The IRS Office of Appeals is expecting to lose hundreds of staffers to deferred resignations this year, an IRS official said, the latest in an exodus spurred by the Trump administration.
Over 300 staffers have taken the deferred resignation offer, with another 100 requests outstanding, IRS Independent Office of Appeals Chief Liz Askey said at the Eversheds Sutherland 2025 Developments in Tax Administration, Controversy and Enforcement event Wednesday.
“That hurts in some respects, but we are going to do our best to not let that long-term disrupt operations too much,” Askey said on a panel.
Appeals had 1,663 staffers as of April 5, according to data Askey presented—down from around 1,777 at the beginning of the year.
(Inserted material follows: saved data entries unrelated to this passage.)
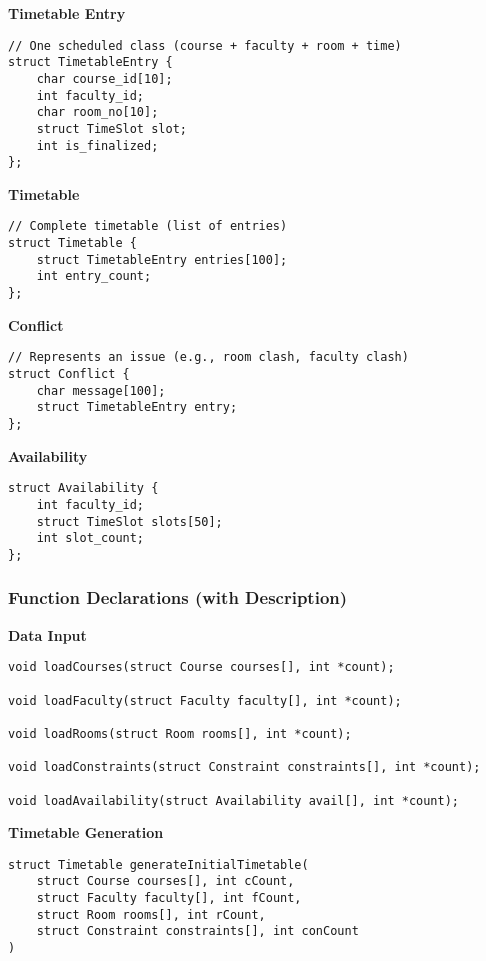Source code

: \documentclass[12pt]{article}
\begin{document}
\noindent\textbf{Timetable Entry}
\begin{lstlisting}
// One scheduled class (course + faculty + room + time)
struct TimetableEntry {
    char course_id[10];
    int faculty_id;
    char room_no[10];
    struct TimeSlot slot;
    int is_finalized;
};
\end{lstlisting}

\noindent\textbf{Timetable}
\begin{lstlisting}
// Complete timetable (list of entries)
struct Timetable {
    struct TimetableEntry entries[100];
    int entry_count;
};
\end{lstlisting}

\noindent\textbf{Conflict}
\begin{lstlisting}
// Represents an issue (e.g., room clash, faculty clash)
struct Conflict {
    char message[100];
    struct TimetableEntry entry;
};
\end{lstlisting}

\noindent\textbf{Availability}
\begin{lstlisting}
struct Availability {
    int faculty_id;
    struct TimeSlot slots[50];
    int slot_count;
};
\end{lstlisting}

\subsubsection{Function Declarations (with Description)}

\noindent\textbf{Data Input}
\begin{lstlisting}
void loadCourses(struct Course courses[], int *count);

void loadFaculty(struct Faculty faculty[], int *count);

void loadRooms(struct Room rooms[], int *count);

void loadConstraints(struct Constraint constraints[], int *count);

void loadAvailability(struct Availability avail[], int *count);
\end{lstlisting}

\noindent\textbf{Timetable Generation}
\begin{lstlisting}
struct Timetable generateInitialTimetable(
    struct Course courses[], int cCount,
    struct Faculty faculty[], int fCount,
    struct Room rooms[], int rCount,
    struct Constraint constraints[], int conCount
)
\end{lstlisting}
\end{document}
The April number doesn’t include the staffers that took the deferred resignations, she said.
“So we are projecting by the end of this fiscal year to be closer to, I think around 1,324 employees,” Askey said.
Fiscal year 2024 ended with staffing levels at 1,746, according to the data, up from 1,543 in 2023.
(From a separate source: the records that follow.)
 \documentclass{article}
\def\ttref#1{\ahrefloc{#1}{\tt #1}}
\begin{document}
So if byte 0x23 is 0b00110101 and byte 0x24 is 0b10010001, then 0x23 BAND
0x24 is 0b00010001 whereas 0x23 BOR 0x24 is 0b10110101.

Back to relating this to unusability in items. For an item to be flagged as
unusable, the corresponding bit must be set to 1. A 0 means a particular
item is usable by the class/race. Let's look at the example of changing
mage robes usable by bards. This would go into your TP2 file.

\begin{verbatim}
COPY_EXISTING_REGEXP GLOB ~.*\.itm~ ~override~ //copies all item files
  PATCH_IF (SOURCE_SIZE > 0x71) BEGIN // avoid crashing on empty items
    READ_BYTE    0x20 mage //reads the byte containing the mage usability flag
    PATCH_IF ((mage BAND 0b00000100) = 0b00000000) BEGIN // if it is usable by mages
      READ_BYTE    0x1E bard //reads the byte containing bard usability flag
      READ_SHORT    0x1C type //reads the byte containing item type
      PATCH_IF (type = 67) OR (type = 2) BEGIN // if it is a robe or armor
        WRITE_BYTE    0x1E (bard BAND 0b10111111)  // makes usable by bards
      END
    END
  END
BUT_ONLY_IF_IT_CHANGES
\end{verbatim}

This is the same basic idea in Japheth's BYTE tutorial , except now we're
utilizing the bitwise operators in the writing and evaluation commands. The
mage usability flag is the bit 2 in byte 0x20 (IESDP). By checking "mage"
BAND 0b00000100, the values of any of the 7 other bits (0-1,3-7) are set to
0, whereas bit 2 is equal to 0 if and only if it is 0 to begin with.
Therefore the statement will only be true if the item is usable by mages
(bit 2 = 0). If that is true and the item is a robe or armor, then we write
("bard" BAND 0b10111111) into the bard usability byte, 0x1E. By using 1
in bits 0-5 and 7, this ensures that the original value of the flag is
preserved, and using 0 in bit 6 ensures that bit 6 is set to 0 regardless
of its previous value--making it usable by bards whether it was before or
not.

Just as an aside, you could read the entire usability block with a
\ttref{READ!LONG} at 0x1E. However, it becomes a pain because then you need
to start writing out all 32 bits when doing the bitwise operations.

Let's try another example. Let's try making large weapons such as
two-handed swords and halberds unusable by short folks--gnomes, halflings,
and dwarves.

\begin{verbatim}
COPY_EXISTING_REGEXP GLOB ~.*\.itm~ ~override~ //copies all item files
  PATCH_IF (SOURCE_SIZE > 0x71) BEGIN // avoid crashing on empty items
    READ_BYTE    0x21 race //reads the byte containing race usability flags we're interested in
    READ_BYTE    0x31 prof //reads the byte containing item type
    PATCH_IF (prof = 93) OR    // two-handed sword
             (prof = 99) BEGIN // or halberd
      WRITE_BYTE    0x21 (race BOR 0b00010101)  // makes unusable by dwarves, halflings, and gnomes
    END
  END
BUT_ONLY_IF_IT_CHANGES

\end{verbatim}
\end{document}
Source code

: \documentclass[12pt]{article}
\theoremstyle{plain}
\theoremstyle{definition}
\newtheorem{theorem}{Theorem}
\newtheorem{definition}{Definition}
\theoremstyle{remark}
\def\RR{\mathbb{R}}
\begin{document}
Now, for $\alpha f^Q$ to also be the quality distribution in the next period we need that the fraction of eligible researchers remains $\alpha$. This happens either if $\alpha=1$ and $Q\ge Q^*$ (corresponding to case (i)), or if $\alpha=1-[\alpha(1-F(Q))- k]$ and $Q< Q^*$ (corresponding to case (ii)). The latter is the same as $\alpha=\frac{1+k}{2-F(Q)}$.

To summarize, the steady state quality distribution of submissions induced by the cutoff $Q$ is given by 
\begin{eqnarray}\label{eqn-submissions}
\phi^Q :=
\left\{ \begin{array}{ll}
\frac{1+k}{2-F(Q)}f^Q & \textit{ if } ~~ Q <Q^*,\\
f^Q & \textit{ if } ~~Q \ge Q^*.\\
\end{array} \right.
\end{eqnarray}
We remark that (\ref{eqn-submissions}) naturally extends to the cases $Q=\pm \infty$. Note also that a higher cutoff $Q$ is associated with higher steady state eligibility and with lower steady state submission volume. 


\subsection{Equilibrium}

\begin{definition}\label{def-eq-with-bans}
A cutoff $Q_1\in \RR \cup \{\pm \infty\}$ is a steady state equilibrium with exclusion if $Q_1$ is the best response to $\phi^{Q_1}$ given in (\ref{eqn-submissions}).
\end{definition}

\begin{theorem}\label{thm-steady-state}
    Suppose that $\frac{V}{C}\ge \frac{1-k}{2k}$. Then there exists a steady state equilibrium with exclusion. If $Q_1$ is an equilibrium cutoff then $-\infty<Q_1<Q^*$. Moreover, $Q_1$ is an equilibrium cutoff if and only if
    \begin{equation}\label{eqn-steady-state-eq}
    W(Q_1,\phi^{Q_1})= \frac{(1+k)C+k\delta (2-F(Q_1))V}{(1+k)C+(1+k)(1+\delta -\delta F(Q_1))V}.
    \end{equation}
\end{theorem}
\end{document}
Askey said after the panel that they have yet to see impacts from the departures.
Experts have warned the broad cuts will hurt taxpayers’ ability to resolve disputes. The office aims to resolve tax disputes without going to court.
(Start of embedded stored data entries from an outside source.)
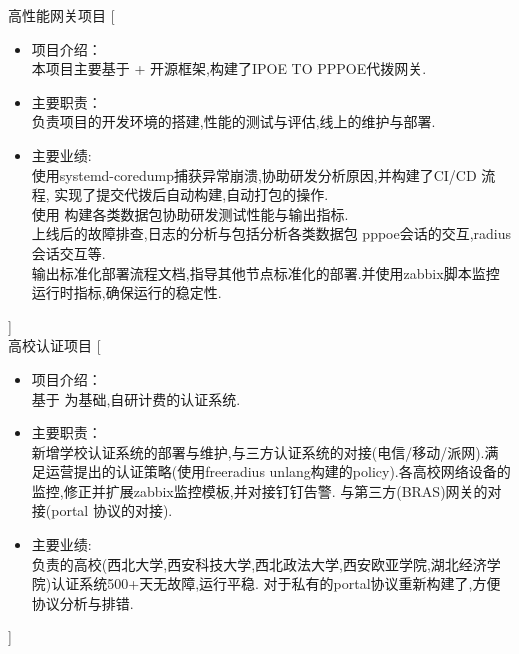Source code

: \documentclass[zh]{resume}
\begin{document}
\begin{experiences}
  {高性能网关项目}%
  [\begin{itemize}
    \item 项目介绍：\\
    本项目主要基于 +  开源框架,构建了IPOE TO PPPOE代拨网关.
    \item 主要职责：\\
    负责项目的开发环境的搭建,性能的测试与评估,线上的维护与部署. 
    \item 主要业绩: \\
    使用systemd-coredump捕获异常崩溃,协助研发分析原因,并构建了CI/CD 流程, 实现了提交代拨后自动构建,自动打包的操作. \\
    使用  构建各类数据包协助研发测试性能与输出指标. \\
    上线后的故障排查,日志的分析与包括分析各类数据包 pppoe会话的交互,radius 会话交互等.\\
    输出标准化部署流程文档,指导其他节点标准化的部署.并使用zabbix脚本监控运行时指标,确保运行的稳定性. 
  \end{itemize}]
  \\
  {高校认证项目}%
  [\begin{itemize}
    \item 项目介绍：\\
    基于 为基础,自研计费的认证系统.
    \item 主要职责：\\
    新增学校认证系统的部署与维护,与三方认证系统的对接(电信/移动/派网).满足运营提出的认证策略(使用freeradius unlang构建的policy).各高校网络设备的监控,修正并扩展zabbix监控模板,并对接钉钉告警.
    与第三方(BRAS)网关的对接(portal 协议的对接).
    \item 主要业绩: \\
    负责的高校(西北大学,西安科技大学,西北政法大学,西安欧亚学院,湖北经济学院)认证系统500+天无故障,运行平稳.
    对于私有的portal协议重新构建了,方便协议分析与排错.
  \end{itemize}]
  \\

\end{experiences}
\end{document}
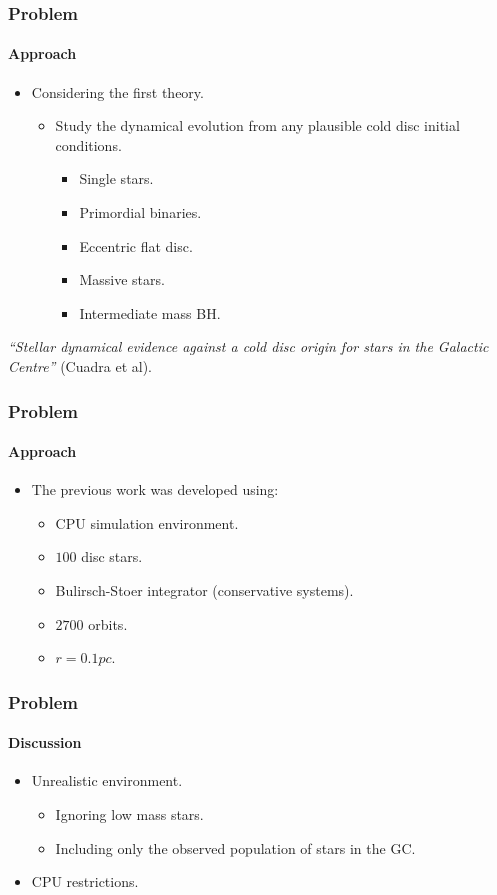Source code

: \begin{frame}
    \frametitle{Problem}
    \framesubtitle{Approach}

    \begin{itemize}
        \item Considering the first theory.
        \begin{itemize}
            \item Study the dynamical evolution from any plausible
                  cold disc initial conditions.
            \begin{itemize}
                \item Single stars.
                \item Primordial binaries.
                \item Eccentric flat disc.
                \item Massive stars.
                \item Intermediate mass BH.
            \end{itemize}
        \end{itemize}
    \end{itemize}

    \emph{``Stellar dynamical evidence against a cold disc origin
    for stars in the Galactic Centre''} (Cuadra et al).
\end{frame}

\begin{frame}
    \frametitle{Problem}
    \framesubtitle{Approach}
    \begin{itemize}
        \item The previous work was developed using:
        \begin{itemize}
            \item CPU simulation environment.
            \item $100$ disc stars.
            \item Bulirsch-Stoer integrator (conservative systems).
            \item $2700$ orbits.
            \item $r = 0.1 pc$.
        \end{itemize}
    \end{itemize}
\end{frame}

\begin{frame}
    \frametitle{Problem}
    \framesubtitle{Discussion}
    \begin{itemize}
        \item Unrealistic environment.
        \begin{itemize}
            \item Ignoring low mass stars.
            \item Including only the observed population of stars in the GC.
        \end{itemize}
        \item CPU restrictions.
    \end{itemize}
\end{frame}
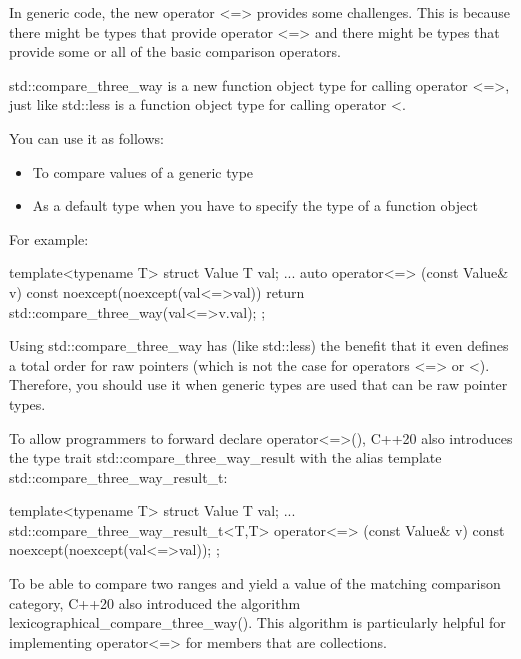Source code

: 
In generic code, the new operator <=> provides some challenges. This is because there might be types that provide operator <=> and there might be types that provide some or all of the basic comparison operators.


std::compare\_three\_way is a new function object type for calling operator <=>, just like std::less is a function object type for calling operator <.

You can use it as follows:

\begin{itemize}
\item
To compare values of a generic type

\item
As a default type when you have to specify the type of a function object
\end{itemize}

For example:

\begin{cpp}
template<typename T>
struct Value {
	T val{};
	...
	auto operator<=> (const Value& v) const noexcept(noexcept(val<=>val)) {
		return std::compare_three_way{}(val<=>v.val);
	}
};
\end{cpp}

Using std::compare\_three\_way has (like std::less) the benefit that it even defines a total order for raw pointers (which is not the case for operators <=> or <). Therefore, you should use it when generic types are used that can be raw pointer types.

To allow programmers to forward declare operator<=>(), C++20 also introduces the type trait std::compare\_three\_way\_result with the alias template std::compare\_three\_way\_result\_t:

\begin{cpp}
template<typename T>
struct Value {
	T val{};
	...
	std::compare_three_way_result_t<T,T>
		operator<=> (const Value& v) const noexcept(noexcept(val<=>val));
};
\end{cpp}


To be able to compare two ranges and yield a value of the matching comparison category, C++20 also introduced the algorithm lexicographical\_compare\_three\_way(). This algorithm is particularly helpful for implementing operator<=> for members that are collections.

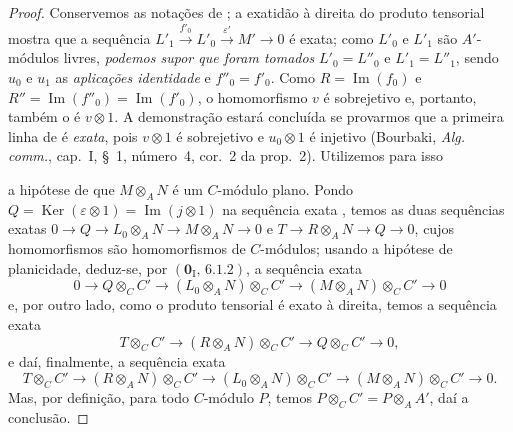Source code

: \begin{proof}
Conservemos as notações de ; a exatidão à direita do produto tensorial mostra que a sequência $L'_1\xrightarrow{f'_0}L'_0\xrightarrow{\varepsilon'}M'\to0$ é exata; como $L'_0$ e $L'_1$ são $A'$-módulos livres, \emph{podemos supor que foram tomados} $L'_0=L''_0$ e $L'_1=L''_1$, sendo $u_0$ e $u_1$ as \emph{aplicações identidade} e $f''_0=f'_0$. Como $R=\operatorname{Im}(f_0)$ e $R''=\operatorname{Im}(f''_0)=\operatorname{Im}(f'_0)$, o homomorfismo $v$ é sobrejetivo e, portanto, também o é $v\otimes1$. A demonstração estará concluída se provarmos que a primeira linha de  é \emph{exata}, pois $v\otimes1$ é sobrejetivo e $u_0\otimes1$ é injetivo (Bourbaki, \emph{Alg. comm.}, cap.~I, \S~1, número~4, cor.~2 da prop.~2). Utilizemos para isso


a hipótese de que $M\otimes_AN$ é um $C$-módulo plano. Pondo $Q=\operatorname{Ker}(\varepsilon\otimes1)=\operatorname{Im}(j\otimes1)$ na sequência exata , temos as duas sequências exatas $0\to Q\to L_0\otimes_AN\to M\otimes_AN\to0$ e $T\to R\otimes_AN\to Q\to0$, cujos homomorfismos são homomorfismos de $C$-módulos; usando a hipótese de planicidade, deduz-se, por $(\mathbf 0_{\mathrm I},\,6.1.2)$, a sequência exata
\[
0\to Q\otimes_CC'\to(L_0\otimes_AN)\otimes_CC'
\to(M\otimes_AN)\otimes_CC'\to0
\]
e, por outro lado, como o produto tensorial é exato à direita, temos a sequência exata
\[
T\otimes_CC'\to(R\otimes_AN)\otimes_CC'\to Q\otimes_CC'\to0,
\]
e daí, finalmente, a sequência exata
\[
T\otimes_CC'\to(R\otimes_AN)\otimes_CC'\to
(L_0\otimes_AN)\otimes_CC'\to(M\otimes_AN)\otimes_CC'\to0.
\]
Mas, por definição, para todo $C$-módulo $P$, temos $P\otimes_CC'=P\otimes_AA'$, daí a conclusão.
\end{proof}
The departing Appeals staffers join a flood of departures across the agency. Around 20,000 IRS workers—roughly one-fifth of the agency—sought to take the Trump administration’s second deferred resignation offer, though some were told they could not, Bloomberg Tax reported earlier this month.
The administration alongside billionaire Elon Musk is attempting to shrink the federal government. Several of the efforts, including probationary workers, are locked in legal battles.
The agency is also expecting to detail more of its reduction-in-force plans by the middle of next month.